# Supplied entries

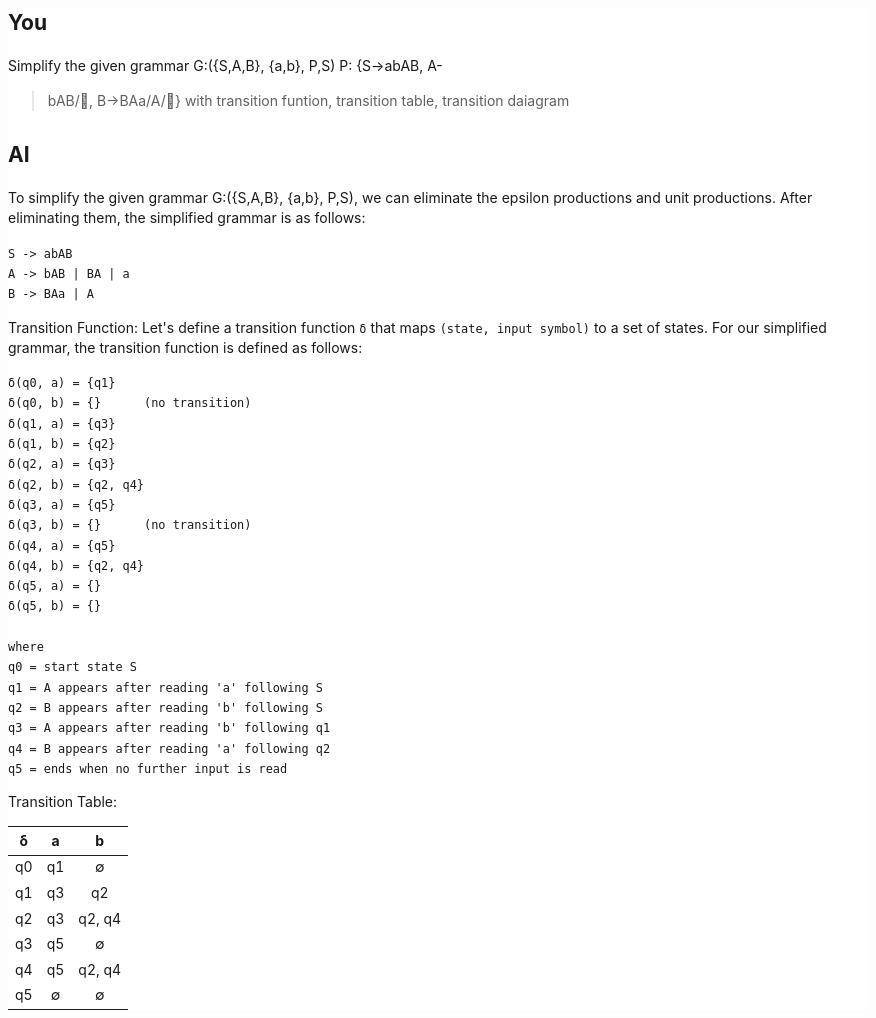## You

Simplify the given grammar G:({S,A,B}, {a,b}, P,S) P: {S->abAB, A-
>bAB/, B->BAa/A/} with transition funtion, transition table, transition daiagram

## AI

To simplify the given grammar G:({S,A,B}, {a,b}, P,S), we can eliminate the epsilon productions and unit productions. After eliminating them, the simplified grammar is as follows:

```
S -> abAB
A -> bAB | BA | a
B -> BAa | A
```

Transition Function:
Let's define a transition function `δ` that maps `(state, input symbol)` to a set of states. For our simplified grammar, the transition function is defined as follows:

```
δ(q0, a) = {q1}
δ(q0, b) = {}      (no transition)
δ(q1, a) = {q3}
δ(q1, b) = {q2}
δ(q2, a) = {q3}
δ(q2, b) = {q2, q4}
δ(q3, a) = {q5}
δ(q3, b) = {}      (no transition)
δ(q4, a) = {q5}
δ(q4, b) = {q2, q4}
δ(q5, a) = {}
δ(q5, b) = {}

where
q0 = start state S
q1 = A appears after reading 'a' following S
q2 = B appears after reading 'b' following S
q3 = A appears after reading 'b' following q1
q4 = B appears after reading 'a' following q2
q5 = ends when no further input is read
```

Transition Table:

|  δ  |   a    |   b     |
|:---:|:-----:|:-------:|
| q0  |  q1   | ∅       |
| q1  |  q3   |   q2    |
| q2  |  q3   | q2, q4  |
| q3  |  q5   | ∅       |
| q4  |  q5   | q2, q4  |
| q5  |  ∅    |    ∅    |
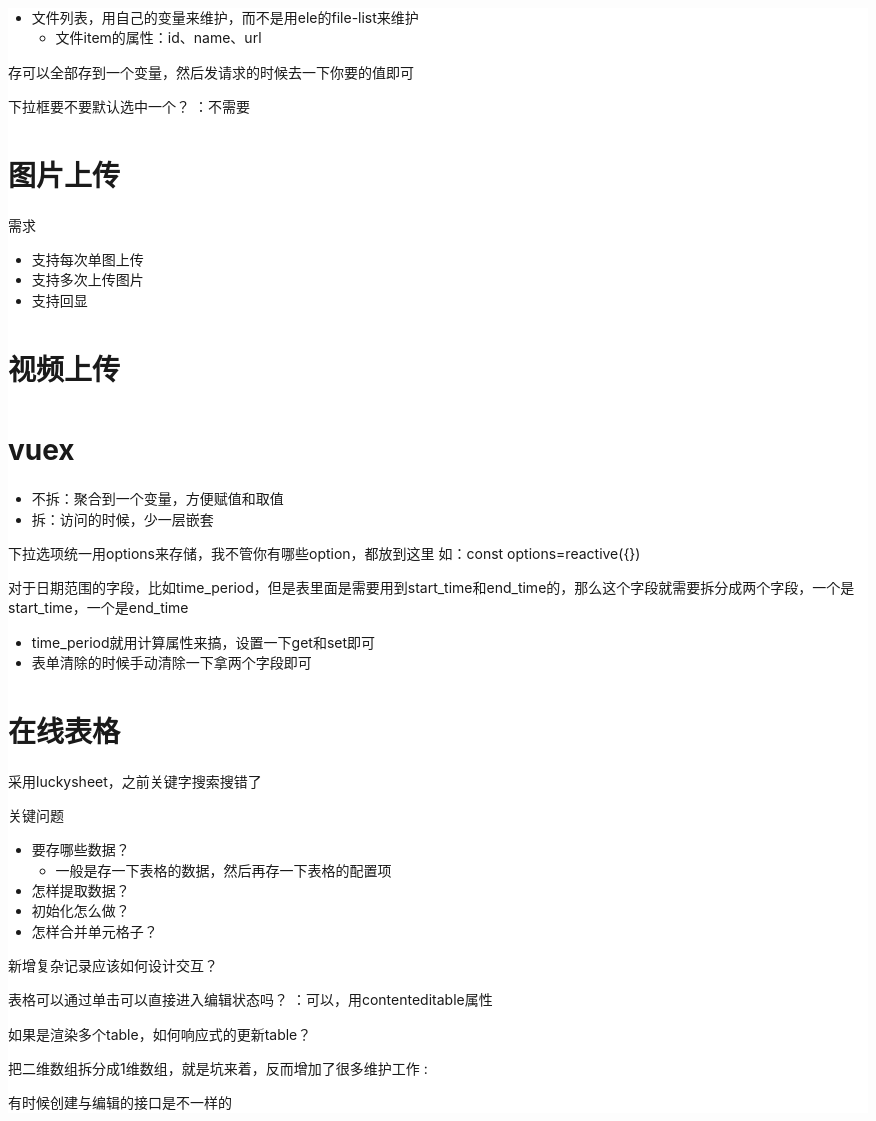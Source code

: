 - 文件列表，用自己的变量来维护，而不是用ele的file-list来维护
  - 文件item的属性：id、name、url

存可以全部存到一个变量，然后发请求的时候去一下你要的值即可

下拉框要不要默认选中一个？
：不需要

# 图片上传

需求

- 支持每次单图上传
- 支持多次上传图片
- 支持回显

# 视频上传

# vuex

- 不拆：聚合到一个变量，方便赋值和取值
- 拆：访问的时候，少一层嵌套

下拉选项统一用options来存储，我不管你有哪些option，都放到这里
如：const options=reactive({})

对于日期范围的字段，比如time_period，但是表里面是需要用到start_time和end_time的，那么这个字段就需要拆分成两个字段，一个是start_time，一个是end_time

- time_period就用计算属性来搞，设置一下get和set即可
- 表单清除的时候手动清除一下拿两个字段即可

# 在线表格

采用luckysheet，之前关键字搜索搜错了

关键问题

- 要存哪些数据？
  - 一般是存一下表格的数据，然后再存一下表格的配置项
- 怎样提取数据？
- 初始化怎么做？
- 怎样合并单元格子？

新增复杂记录应该如何设计交互？

表格可以通过单击可以直接进入编辑状态吗？
：可以，用contenteditable属性

如果是渲染多个table，如何响应式的更新table？

把二维数组拆分成1维数组，就是坑来着，反而增加了很多维护工作
:

有时候创建与编辑的接口是不一样的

# What the task requires
How many lines of the material above contain the word "follows"? Answer with the number only.

# Exercise answer
2